A partir de hoje, o "Boteco em Paris" contará com eventuais crônicas de Gustavo Nogy sobre temas aleatórios.
Sente-se, peça uma bebida e boa leitura.

Do Amor
por Gustavo Nogy

O problema do mundo não é a falta de amor. Definitivamente: não é a falta de amor. O problema do mundo, e imaginemos que exista assim o grande problema do mundo (e isso é um outro problema que não vem ao caso), é justamente o seguinte: é amor demais. Eu estive pensando atentamente, socraticamente (porque só penso socraticamente, creia-me), e percebi que o grande problema é esse: amor demais. As pessoas se amam demais. Deus, como elas dizem isso. Deus, como elas se amam. É de enojar. Eu tenho nojo. Tenho nojo dele. Sim: dele. Do amor.

É tanto amor que as pessoas mal têm tempo de pensar noutra coisa mais produtiva. Os garotos não aprendem música por que gostam de música: aprendem-na, quando chegam a tanto, porque querem conquistar aquela(s) garota(s). E as garotas vão aos shows por causa dos. E depois disso, as garotas e os garotos (e as garotas e as garotas, e os com os também, sejamos tolerantes) atracam-se apressadamente, arrumam-se qualidades nobilíssimas uns para os outros que sabem que não têm. Mas elas, eles, todos: precisam disso. Do bendito. Do maldito amor.

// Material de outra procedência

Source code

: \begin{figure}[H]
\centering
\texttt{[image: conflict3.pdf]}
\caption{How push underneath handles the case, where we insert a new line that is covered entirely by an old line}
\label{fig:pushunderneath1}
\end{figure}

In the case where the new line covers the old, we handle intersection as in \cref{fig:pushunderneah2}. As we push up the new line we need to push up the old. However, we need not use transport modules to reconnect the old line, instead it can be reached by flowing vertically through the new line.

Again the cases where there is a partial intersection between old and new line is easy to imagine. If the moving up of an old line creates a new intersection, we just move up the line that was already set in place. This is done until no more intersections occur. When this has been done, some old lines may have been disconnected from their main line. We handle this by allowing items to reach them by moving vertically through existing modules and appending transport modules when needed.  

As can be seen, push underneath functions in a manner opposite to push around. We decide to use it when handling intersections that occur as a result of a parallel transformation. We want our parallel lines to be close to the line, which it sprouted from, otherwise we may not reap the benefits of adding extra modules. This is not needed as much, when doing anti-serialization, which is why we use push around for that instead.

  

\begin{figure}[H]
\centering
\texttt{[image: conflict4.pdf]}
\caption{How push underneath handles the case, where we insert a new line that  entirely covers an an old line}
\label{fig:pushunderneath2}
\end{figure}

Porque as pessoas se casam, com o desespero nos olhos, por amor. E por amor são as mesmas que pedem o divórcio anos, meses, semanas depois – alegando amor. Por outro. Ou pela mesma pessoa com que se casaram e não foram felizes e, precisamente por isso, por amor, não se vêem no direito de fazer a pobrezinha... infeliz. Também por amor as pessoas têm filhos e por amor as pessoas abortam seus filhos: não se pode, num mundo como esse, deixar crescer mais uma criança indefesa. É verdadeiramente comovente.

O mundo, eu tenho certeza, se lhe fizessem a pergunta, diria “Eu estou cansado do amor”. Há os que amam utopias. E há os que amam causas impossíveis. Os que amam a humanidade toda, todinha, cada um deles, cada pobre-diabo. Acredita nisso? Eu, evidentemente, não. E há o amor dos ambientalistas – meu Deus, dos ambientalistas! –, que, segundo dizem, amam o planeta com tudo o que há dentro, salvo os não-ambientalistas, que não são dignos de amor.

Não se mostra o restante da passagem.